A Agência Nacional de Vigilância Sanitária (Anvisa) emitiu nesta segunda-feira (9), em Brasília, um alerta de farmacovigilância sobre os riscos do uso indevido de medicamentos agonistas do receptor GLP-1, popularmente conhecidos como canetas emagrecedoras.
O grupo inclui substâncias como dulaglutida, liraglutida, semaglutida e tirzepatida. Segundo a agência, embora o risco já esteja descrito nas bulas dos produtos aprovados no Brasil, houve aumento de notificações de eventos adversos no cenário nacional e internacional, o que motivou o reforço das orientações de segurança.
Em comunicado, a Anvisa ressaltou que esses medicamentos devem ser utilizados exclusivamente conforme as indicações aprovadas em bula, sempre com prescrição e acompanhamento de profissional de saúde. O monitoramento médico é considerado essencial devido ao risco de reações graves, entre elas a pancreatite aguda, que pode apresentar formas necrotizantes e até fatais.
Apesar do alerta, a agência informou que não houve mudança na relação entre risco e benefício dessas substâncias. De acordo com a Anvisa, os benefícios terapêuticos continuam superando os efeitos adversos quando o uso segue as indicações e os modos de administração aprovados.
O comunicado também menciona que, no início do mês, a Agência Reguladora de Medicamentos e Produtos de Saúde(MHRA), do Reino Unido, publicou aviso semelhante sobre o risco, ainda que considerado pequeno, de pancreatite aguda grave em pacientes que utilizam esse tipo de medicamento.
Números e controle
Dados da Anvisa apontam que, entre 2020 e 7 de dezembro de 2025, foram registradas 145 notificações de suspeitas de eventos adversos relacionados a esses medicamentos no Brasil, incluindo seis casos com desfecho de óbito sob investigação.
Em junho de 2025, a agência determinou que farmácias e drogarias passassem a reter a receita médica para a venda desses produtos. Desde então, a prescrição deve ser emitida em duas vias, e a comercialização só pode ocorrer com a retenção de uma delas, procedimento semelhante ao adotado para antibióticos. A validade da receita é de até 90 dias a partir da data de emissão.
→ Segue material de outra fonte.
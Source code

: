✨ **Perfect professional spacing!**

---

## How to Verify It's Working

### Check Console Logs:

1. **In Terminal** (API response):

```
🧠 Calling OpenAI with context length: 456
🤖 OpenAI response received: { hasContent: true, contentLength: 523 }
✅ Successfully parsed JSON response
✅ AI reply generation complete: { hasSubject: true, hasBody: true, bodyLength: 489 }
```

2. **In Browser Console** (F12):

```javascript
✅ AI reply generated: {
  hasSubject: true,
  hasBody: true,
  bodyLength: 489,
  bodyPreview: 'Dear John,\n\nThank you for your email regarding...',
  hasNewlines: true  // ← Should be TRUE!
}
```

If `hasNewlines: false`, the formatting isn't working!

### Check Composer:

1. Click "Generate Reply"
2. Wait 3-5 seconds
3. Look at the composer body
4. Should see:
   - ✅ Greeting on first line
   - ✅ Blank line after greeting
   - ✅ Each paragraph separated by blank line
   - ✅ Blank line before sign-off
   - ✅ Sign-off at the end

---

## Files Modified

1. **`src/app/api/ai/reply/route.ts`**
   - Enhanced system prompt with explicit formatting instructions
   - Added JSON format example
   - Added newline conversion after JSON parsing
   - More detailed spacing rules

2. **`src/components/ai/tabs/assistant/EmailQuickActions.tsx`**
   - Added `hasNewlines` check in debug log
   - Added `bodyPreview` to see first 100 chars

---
Segundo a Anvisa, a medida teve como objetivo proteger a saúde da população diante do elevado número de eventos adversos associados ao uso fora das indicações aprovadas. A agência também advertiu que o uso indiscriminado, especialmente para emagrecimento sem necessidade clínica, aumenta o risco de efeitos adversos e pode dificultar o diagnóstico precoce de complicações graves.
Orientações a pacientes e profissionais
A Anvisa orienta que usuários dessas medicações procurem atendimento médico imediato em caso de dor abdominal intensa e persistente, que pode irradiar para as costas e vir acompanhada de náuseas e vômitos, sintomas sugestivos de pancreatite.
Aos profissionais de saúde, a recomendação é interromper o tratamento diante de suspeita da reação adversa e não retomar o uso caso o diagnóstico seja confirmado. A agência também reforça a importância da notificação de eventos adversos no sistema VigiMed, utilizado para monitorar a segurança de medicamentos e vacinas no país.
Histórico de alertas
Nos últimos anos, a Anvisa já havia publicado outros comunicados envolvendo essas medicações, como o risco de aspiração pulmonar durante procedimentos anestésicos, em 2024, e a ocorrência rara de perda de visão associada à semaglutida, em 2025.